Problem details: Scan the material below for "less", then return each line that contains it.
=== Begin Enclosure ===
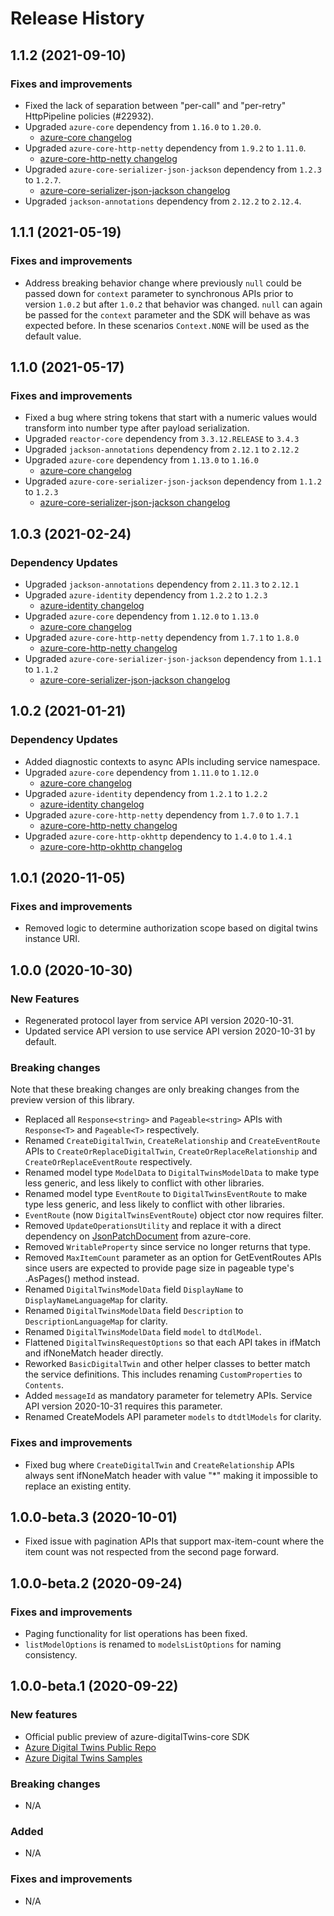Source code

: # Release History

## 1.1.2 (2021-09-10)

### Fixes and improvements

- Fixed the lack of separation between "per-call" and "per-retry" HttpPipeline policies (#22932).
- Upgraded `azure-core` dependency from `1.16.0` to `1.20.0`.
  - [azure-core changelog](https://github.com/Azure/azure-sdk-for-java/blob/main/sdk/core/azure-core/CHANGELOG.md#1200-2021-09-07)
- Upgraded `azure-core-http-netty` dependency from `1.9.2` to `1.11.0`.
  - [azure-core-http-netty changelog](https://github.com/Azure/azure-sdk-for-java/blob/main/sdk/core/azure-core-http-netty/CHANGELOG.md#1110-2021-09-07)
- Upgraded `azure-core-serializer-json-jackson` dependency from `1.2.3` to `1.2.7`.
  - [azure-core-serializer-json-jackson changelog](https://github.com/Azure/azure-sdk-for-java/blob/main/sdk/core/azure-core-serializer-json-jackson/CHANGELOG.md#127-2021-09-07)
- Upgraded `jackson-annotations` dependency from `2.12.2` to `2.12.4`.


## 1.1.1 (2021-05-19)

### Fixes and improvements

- Address breaking behavior change where previously `null` could be passed down for `context` parameter to synchronous APIs prior to version `1.0.2` but after `1.0.2` that behavior was changed. `null` can again be passed for the `context` parameter and the SDK will behave as was expected before. In these scenarios `Context.NONE` will be used as the default value.

## 1.1.0 (2021-05-17)

### Fixes and improvements

- Fixed a bug where string tokens that start with a numeric values would transform into number type after payload serialization.
- Upgraded `reactor-core` dependency from `3.3.12.RELEASE` to `3.4.3`
- Upgraded `jackson-annotations` dependency from `2.12.1` to `2.12.2`
- Upgraded `azure-core` dependency from `1.13.0` to `1.16.0`
  - [azure-core changelog](https://github.com/Azure/azure-sdk-for-java/blob/main/sdk/core/azure-core/CHANGELOG.md#1160-2021-05-07)
- Upgraded `azure-core-serializer-json-jackson` dependency from `1.1.2` to `1.2.3`
  - [azure-core-serializer-json-jackson changelog](https://github.com/Azure/azure-sdk-for-java/blob/main/sdk/core/azure-core-serializer-json-jackson/CHANGELOG.md#123-2021-05-07)

## 1.0.3 (2021-02-24)

### Dependency Updates

- Upgraded `jackson-annotations` dependency from `2.11.3` to `2.12.1`
- Upgraded `azure-identity` dependency from `1.2.2` to `1.2.3`
  - [azure-identity changelog](https://github.com/Azure/azure-sdk-for-java/blob/main/sdk/identity/azure-identity/CHANGELOG.md#123-2021-02-09)
- Upgraded `azure-core` dependency from `1.12.0` to `1.13.0`
  - [azure-core changelog](https://github.com/Azure/azure-sdk-for-java/blob/main/sdk/core/azure-core/CHANGELOG.md#1130-2021-02-05)
- Upgraded `azure-core-http-netty` dependency from `1.7.1` to `1.8.0`
  - [azure-core-http-netty changelog](https://github.com/Azure/azure-sdk-for-java/blob/main/sdk/core/azure-core-http-netty/CHANGELOG.md#180-2021-02-05)
- Upgraded `azure-core-serializer-json-jackson` dependency from `1.1.1` to `1.1.2`
  - [azure-core-serializer-json-jackson changelog](https://github.com/Azure/azure-sdk-for-java/blob/main/sdk/core/azure-core-serializer-json-jackson/CHANGELOG.md#112-2021-02-05)

## 1.0.2 (2021-01-21)

### Dependency Updates

- Added diagnostic contexts to async APIs including service namespace.
- Upgraded `azure-core` dependency from `1.11.0` to `1.12.0`
  - [azure-core changelog](https://github.com/Azure/azure-sdk-for-java/blob/main/sdk/core/azure-core/CHANGELOG.md#1120-2021-01-11)
- Upgraded `azure-identity` dependency from `1.2.1` to `1.2.2`
  - [azure-identity changelog](https://github.com/Azure/azure-sdk-for-java/blob/main/sdk/identity/azure-identity/CHANGELOG.md#122-2021-01-12)
- Upgraded `azure-core-http-netty` dependency from `1.7.0` to `1.7.1`
  - [azure-core-http-netty changelog](https://github.com/Azure/azure-sdk-for-java/blob/main/sdk/core/azure-core-http-netty/CHANGELOG.md#171-2021-01-11)
- Upgraded `azure-core-http-okhttp` dependency to `1.4.0` to `1.4.1`
  - [azure-core-http-okhttp changelog](https://github.com/Azure/azure-sdk-for-java/blob/main/sdk/core/azure-core-http-okhttp/CHANGELOG.md#141-2021-01-11)

## 1.0.1 (2020-11-05)

### Fixes and improvements

- Removed logic to determine authorization scope based on digital twins instance URI.

## 1.0.0 (2020-10-30)

### New Features

- Regenerated protocol layer from service API version 2020-10-31.
- Updated service API version to use service API version 2020-10-31 by default.

### Breaking changes

Note that these breaking changes are only breaking changes from the preview version of this library.

- Replaced all `Response<string>` and `Pageable<string>` APIs with `Response<T>` and `Pageable<T>` respectively.
- Renamed `CreateDigitalTwin`, `CreateRelationship` and `CreateEventRoute` APIs to `CreateOrReplaceDigitalTwin`, `CreateOrReplaceRelationship` and `CreateOrReplaceEventRoute` respectively.
- Renamed model type `ModelData` to `DigitalTwinsModelData` to make type less generic, and less likely to conflict with other libraries.
- Renamed model type `EventRoute` to `DigitalTwinsEventRoute` to make type less generic, and less likely to conflict with other libraries.
- `EventRoute` (now `DigitalTwinsEventRoute`) object ctor now requires filter.
- Removed `UpdateOperationsUtility` and replace it with a direct dependency on [JsonPatchDocument](https://github.com/Azure/azure-sdk-for-java/blob/main/sdk/core/azure-core/src/main/java/com/azure/core/models/JsonPatchDocument.java) from azure-core.
- Removed `WritableProperty` since service no longer returns that type.
- Removed `MaxItemCount` parameter as an option for GetEventRoutes APIs since users are expected to provide page size in pageable type's .AsPages() method instead.
- Renamed `DigitalTwinsModelData` field `DisplayName` to `DisplayNameLanguageMap` for clarity.
- Renamed `DigitalTwinsModelData` field `Description` to `DescriptionLanguageMap` for clarity.
- Renamed `DigitalTwinsModelData` field `model` to `dtdlModel`.
- Flattened `DigitalTwinsRequestOptions` so that each API takes in ifMatch and ifNoneMatch header directly.
- Reworked `BasicDigitalTwin` and other helper classes to better match the service definitions. This includes renaming `CustomProperties` to `Contents`.
- Added `messageId` as mandatory parameter for telemetry APIs. Service API version 2020-10-31 requires this parameter.
- Renamed CreateModels API parameter `models` to `dtdtlModels` for clarity.

### Fixes and improvements

- Fixed bug where `CreateDigitalTwin` and `CreateRelationship` APIs always sent ifNoneMatch header with value "*" making it impossible to replace an existing entity.

## 1.0.0-beta.3 (2020-10-01)

- Fixed issue with pagination APIs that support max-item-count where the item count was not respected from the second page forward.

## 1.0.0-beta.2 (2020-09-24)

### Fixes and improvements

- Paging functionality for list operations has been fixed.
- `listModelOptions` is renamed to `modelsListOptions` for naming consistency.

## 1.0.0-beta.1 (2020-09-22)

### New features

- Official public preview of azure-digitalTwins-core SDK
- [Azure Digital Twins Public Repo](https://github.com/Azure/azure-sdk-for-java/tree/main/sdk/digitaltwins/azure-digitaltwins-core)
- [Azure Digital Twins Samples](https://github.com/Azure/azure-sdk-for-java/tree/main/sdk/digitaltwins/azure-digitaltwins-core/src/samples)

### Breaking changes

- N/A

### Added

- N/A

### Fixes and improvements

- N/A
=== End Enclosure ===
Your response:
- Renamed model type `ModelData` to `DigitalTwinsModelData` to make type less generic, and less likely to conflict with other libraries.
- Renamed model type `EventRoute` to `DigitalTwinsEventRoute` to make type less generic, and less likely to conflict with other libraries.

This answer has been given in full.